Um volume crescente de evidências arqueológicas já vinha desafiando esse paradigma. Estudos revelaram, por exemplo, a descoberta de mulheres enterradas junto com armas especificamente usadas para caçar animais de grande porte.
Um túmulo viking descoberto em 2017 revelou um indivíduo cercado de armamentos tipicamente associados aos guerreiros mais graduados. Automaticamente, se deduziu que se tratava de um homem. Exames de DNA feitos posteriormente, no entanto, revelaram que se tratava de uma mulher.
Coletoras e caçadoras
Para investigar se tais descobertas seriam eventos isolados ou fatos mais corriqueiros analisados erroneamente por cientistas do sexo masculino ao longo das décadas, cinco pesquisadoras dos EUA (Abigail Anderson, Sophia Chilczuk, Kaylie Nelson e Roxanne Ruther, além de Cara Wall-Scheffler) decidiram estudar dados disponíveis sobre 63 grupos de caçadores-coletores de vários lugares do mundo (América do Norte, América do Sul, África, Austrália, Ásia e Oceania) ao longo dos últimos cem anos.
Elas descobriram que em pelo menos 79% das sociedades analisadas, as mulheres eram também caçadoras, a despeito de serem ou não mães. Ou seja, a ideia de que elas ficariam em casa ou exercendo atividades supostamente menos perigosas por causa das crianças, não procede. Muitas, inclusive, caçavam acompanhadas de crianças.
“Há cada vez mais dados derrubando a ideia de que a mulher estaria impedida de caçar para ficar tomando conta das crianças”, escreveram no trabalho, publicado na semana passada na revista PLOS ONE. “Essas descobertas estão lançando um olhar muito mais rico na nossa compreensão das estratégias de mobilidade humana.”
As pesquisadoras demonstraram também que nas sociedades em que a caça era considerada a atividade de subsistência mais importante, as mulheres sempre participavam ativamente das caçadas. E também que a grande maioria (70%) dessa atividade seria intencional, não apenas oportunista, fruto de algum encontro fortuito com um animal, em meio a outras atividades. E mais: aparentemente elas caçavam animais de todos os portes, dos menores aos maiores.

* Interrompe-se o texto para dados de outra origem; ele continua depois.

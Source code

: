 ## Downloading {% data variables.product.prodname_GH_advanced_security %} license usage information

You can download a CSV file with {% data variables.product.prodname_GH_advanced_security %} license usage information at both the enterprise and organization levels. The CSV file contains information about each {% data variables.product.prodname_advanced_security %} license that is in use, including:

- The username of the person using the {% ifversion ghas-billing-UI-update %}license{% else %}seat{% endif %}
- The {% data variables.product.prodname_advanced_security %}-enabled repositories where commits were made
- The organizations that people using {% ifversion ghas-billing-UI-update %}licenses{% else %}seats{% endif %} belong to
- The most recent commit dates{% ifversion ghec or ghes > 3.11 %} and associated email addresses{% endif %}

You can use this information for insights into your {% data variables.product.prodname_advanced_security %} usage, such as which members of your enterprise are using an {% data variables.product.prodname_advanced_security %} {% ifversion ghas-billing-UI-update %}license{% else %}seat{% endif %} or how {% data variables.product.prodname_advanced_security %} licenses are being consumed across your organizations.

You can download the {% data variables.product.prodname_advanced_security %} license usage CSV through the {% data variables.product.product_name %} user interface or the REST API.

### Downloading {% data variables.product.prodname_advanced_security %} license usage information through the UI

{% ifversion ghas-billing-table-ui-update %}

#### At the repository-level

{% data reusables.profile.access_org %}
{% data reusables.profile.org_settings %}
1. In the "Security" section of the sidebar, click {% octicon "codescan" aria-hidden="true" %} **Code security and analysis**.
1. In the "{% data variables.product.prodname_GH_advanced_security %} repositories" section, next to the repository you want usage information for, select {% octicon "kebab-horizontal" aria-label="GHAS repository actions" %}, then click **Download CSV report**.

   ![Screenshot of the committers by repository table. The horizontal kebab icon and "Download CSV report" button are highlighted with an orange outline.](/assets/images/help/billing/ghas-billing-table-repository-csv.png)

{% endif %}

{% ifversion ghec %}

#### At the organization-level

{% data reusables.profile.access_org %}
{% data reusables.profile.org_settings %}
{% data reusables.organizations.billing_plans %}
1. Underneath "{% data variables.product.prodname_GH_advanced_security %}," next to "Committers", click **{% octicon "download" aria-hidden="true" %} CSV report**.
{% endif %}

O trabalho também revelou que as mulheres seriam ativamente envolvidas no ensino da atividade a membros mais jovens do grupo e que usavam uma variedade de armas e estratégias superiores a dos homens. Entre as armas citadas estão machetes, arco e flecha e redes, entre outras. Elas também tinham uma grande variedade de parceiros de caça. Além das crianças, elas também caçavam com outras mulheres, com homens e com cachorros.
“Os dados sugerem que as mulheres não apenas se preparavam para a caçada e perseguiam presas, como também eram habilidosas nesta tarefa”, escreveram no estudo. “Essas evidências contam com o apoio da descoberta de uma gama de armas, bem como de estratégias.”